How have 65 years passed in the blink of an eye? I have often written about my mentors, my respect for them, and how I held them in considerable awe. I think of how they stayed relevant through the years, even though they physically declined. I recall one of them telling me, “I stood where you are now, and you will stand where I am.” They understood my situation as a young physician climbing the ladder of position, practice, and scholarship, but I failed to understand their predicament, which is now mine: how to stay relevant as an aging academic physician.
I ask myself more frequently, “Have I lost half a step? Am I compensating with wisdom and experience?”

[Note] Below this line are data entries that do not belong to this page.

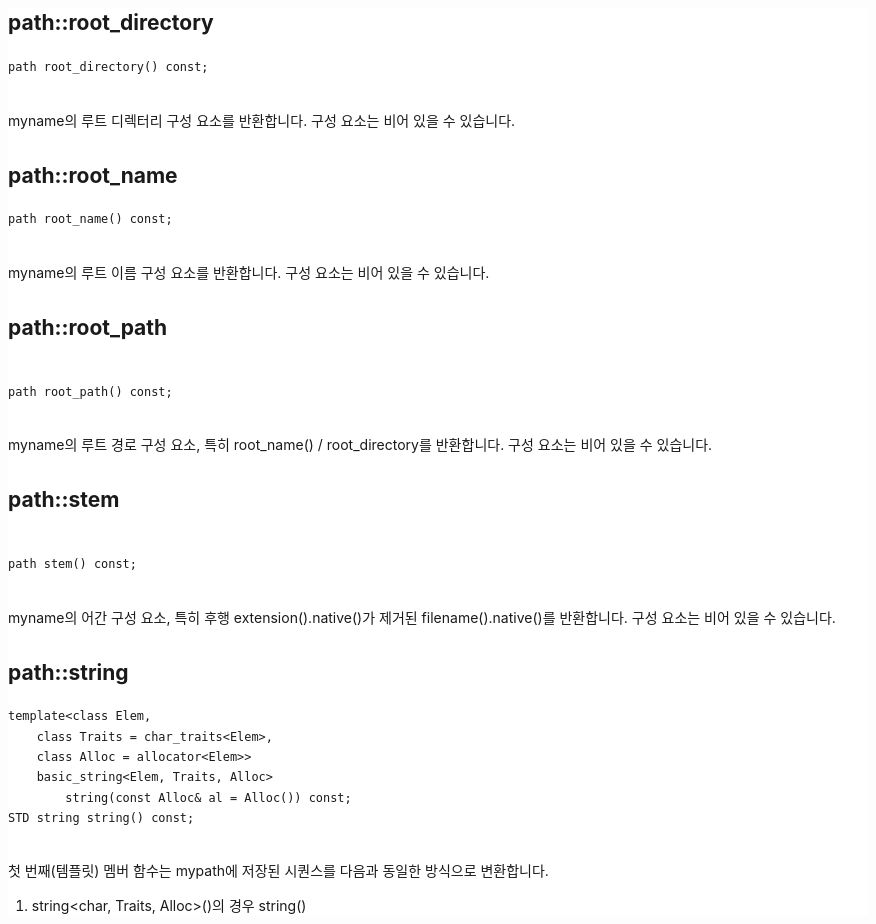 ## path::root\_directory  
  
```  
path root_directory() const;  
  
```  
  
 myname의 루트 디렉터리 구성 요소를 반환합니다. 구성 요소는 비어 있을 수 있습니다.  
  
## path::root\_name  
  
```  
path root_name() const;  
  
```  
  
 myname의 루트 이름 구성 요소를 반환합니다. 구성 요소는 비어 있을 수 있습니다.  
  
## path::root\_path  
  
```  
  
path root_path() const;  
  
```  
  
 myname의 루트 경로 구성 요소, 특히  root\_name\(\) \/ root\_directory를 반환합니다. 구성 요소는 비어 있을 수 있습니다.  
  
## path::stem  
  
```  
  
path stem() const;  
  
```  
  
 myname의 어간 구성 요소, 특히 후행 extension\(\).native\(\)가 제거된 filename\(\).native\(\)를 반환합니다. 구성 요소는 비어 있을 수 있습니다.  
  
## path::string  
  
```  
template<class Elem,  
    class Traits = char_traits<Elem>,  
    class Alloc = allocator<Elem>>  
    basic_string<Elem, Traits, Alloc>  
        string(const Alloc& al = Alloc()) const;  
STD string string() const;  
  
```  
  
 첫 번째\(템플릿\) 멤버 함수는 mypath에 저장된 시퀀스를 다음과 동일한 방식으로 변환합니다.  
  
1.  string\<char, Traits, Alloc\>\(\)의 경우 string\(\)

In an academic environment, surrounded by the vibrant search for knowledge that comes with youth, it is easier for an older physician to stay abreast of new knowledge and innovation. The trick is to stay out of the way. By that I mean, let the next generation of physicians shine, let them make decisions, let them be the authors, let them lead. I plan for them to replace me, to stand on my arthritic shoulders, and for me to bear the weight of their success.
There will come a point where my usefulness to students, residents, and colleagues will diminish. I keep asking myself, “Am I still relevant?” Relevance and competence go hand in hand, and I think I have had to re-learn the entire field of medicine every decade.
Sitting in the cafeteria at lunchtime between cases, I watch the future of medicine walk by as youthful visages of what I once was. They nod at me politely as they stroll by. I ask myself, what causes those nods? Are they in deference to my physical appearance? Are they out of respect for my constancy toward them as I help them spread their wings and fly? Or are those polite nods acknowledging a perception of loss or decline?
Relevance and competence are connected, but the bridge between them is attitude. If I have a good attitude, I will do whatever it takes to stay relevant, even if that means doing something a little different professionally. When younger colleagues offer me criticism, I get an edgy feeling. I am sure they see a change in my facial expression or my voice, but I never shout or rage. I try not to ignore the criticism or dismiss it.
To the aging academic physician, competence, attitude, and respect are the cornerstones for the necessary self-reflection required to stay relevant. The ability to change allows me to marshal the confidence, integrity, and emotional insight necessary to contribute my best to the education of those who follow.
I have changed over time, and time has changed me. As Heraclitus once said, “No man ever steps in the same river twice, for it’s not the same river, and he’s not the same man.” I want my younger colleagues to know this and not fear it.